### Study material ###

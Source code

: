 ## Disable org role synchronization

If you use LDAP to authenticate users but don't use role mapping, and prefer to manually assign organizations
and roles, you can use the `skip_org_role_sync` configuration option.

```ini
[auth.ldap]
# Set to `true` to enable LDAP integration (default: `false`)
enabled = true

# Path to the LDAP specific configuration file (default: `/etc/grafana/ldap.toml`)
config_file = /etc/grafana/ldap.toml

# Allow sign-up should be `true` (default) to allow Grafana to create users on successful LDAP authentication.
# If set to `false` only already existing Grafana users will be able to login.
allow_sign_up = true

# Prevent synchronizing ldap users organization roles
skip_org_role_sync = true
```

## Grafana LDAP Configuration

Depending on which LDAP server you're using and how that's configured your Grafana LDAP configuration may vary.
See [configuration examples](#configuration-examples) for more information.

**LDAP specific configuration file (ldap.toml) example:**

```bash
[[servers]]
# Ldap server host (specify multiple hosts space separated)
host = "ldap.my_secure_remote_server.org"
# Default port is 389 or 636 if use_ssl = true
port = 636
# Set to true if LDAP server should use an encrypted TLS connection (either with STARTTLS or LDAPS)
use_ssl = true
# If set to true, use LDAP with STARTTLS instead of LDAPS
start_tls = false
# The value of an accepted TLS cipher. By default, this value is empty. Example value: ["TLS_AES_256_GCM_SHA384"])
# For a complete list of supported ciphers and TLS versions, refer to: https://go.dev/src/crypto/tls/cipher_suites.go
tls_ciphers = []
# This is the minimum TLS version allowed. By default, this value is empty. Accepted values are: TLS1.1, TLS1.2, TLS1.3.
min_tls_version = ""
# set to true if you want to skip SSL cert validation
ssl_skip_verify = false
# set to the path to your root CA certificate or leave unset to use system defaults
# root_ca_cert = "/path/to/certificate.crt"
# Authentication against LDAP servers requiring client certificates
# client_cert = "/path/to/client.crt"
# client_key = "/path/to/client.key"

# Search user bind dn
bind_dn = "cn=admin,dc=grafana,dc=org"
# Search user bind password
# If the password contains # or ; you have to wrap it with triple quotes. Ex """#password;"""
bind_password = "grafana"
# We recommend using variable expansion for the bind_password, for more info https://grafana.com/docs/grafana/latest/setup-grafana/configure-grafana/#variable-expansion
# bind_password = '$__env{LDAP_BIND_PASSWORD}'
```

###

■ **Exercise**: Repeat the records above exactly as they appear.

■ **Written response**:
Source code

: ## Disable org role synchronization

If you use LDAP to authenticate users but don't use role mapping, and prefer to manually assign organizations
and roles, you can use the `skip_org_role_sync` configuration option.

```ini
[auth.ldap]
# Set to `true` to enable LDAP integration (default: `false`)
enabled = true

# Path to the LDAP specific configuration file (default: `/etc/grafana/ldap.toml`)
config_file = /etc/grafana/ldap.toml

# Allow sign-up should be `true` (default) to allow Grafana to create users on successful LDAP authentication.
# If set to `false` only already existing Grafana users will be able to login.
allow_sign_up = true

# Prevent synchronizing ldap users organization roles
skip_org_role_sync = true
```

## Grafana LDAP Configuration

Depending on which LDAP server you're using and how that's configured your Grafana LDAP configuration may vary.
See [configuration examples](#configuration-examples) for more information.

**LDAP specific configuration file (ldap.toml) example:**

```bash
[[servers]]
# Ldap server host (specify multiple hosts space separated)
host = "ldap.my_secure_remote_server.org"
# Default port is 389 or 636 if use_ssl = true
port = 636
# Set to true if LDAP server should use an encrypted TLS connection (either with STARTTLS or LDAPS)
use_ssl = true
# If set to true, use LDAP with STARTTLS instead of LDAPS
start_tls = false
# The value of an accepted TLS cipher. By default, this value is empty. Example value: ["TLS_AES_256_GCM_SHA384"])
# For a complete list of supported ciphers and TLS versions, refer to: https://go.dev/src/crypto/tls/cipher_suites.go
tls_ciphers = []
# This is the minimum TLS version allowed. By default, this value is empty. Accepted values are: TLS1.1, TLS1.2, TLS1.3.
min_tls_version = ""
# set to true if you want to skip SSL cert validation
ssl_skip_verify = false
# set to the path to your root CA certificate or leave unset to use system defaults
# root_ca_cert = "/path/to/certificate.crt"
# Authentication against LDAP servers requiring client certificates
# client_cert = "/path/to/client.crt"
# client_key = "/path/to/client.key"

# Search user bind dn
bind_dn = "cn=admin,dc=grafana,dc=org"
# Search user bind password
# If the password contains # or ; you have to wrap it with triple quotes. Ex """#password;"""
bind_password = "grafana"
# We recommend using variable expansion for the bind_password, for more info https://grafana.com/docs/grafana/latest/setup-grafana/configure-grafana/#variable-expansion
# bind_password = '$__env{LDAP_BIND_PASSWORD}'
```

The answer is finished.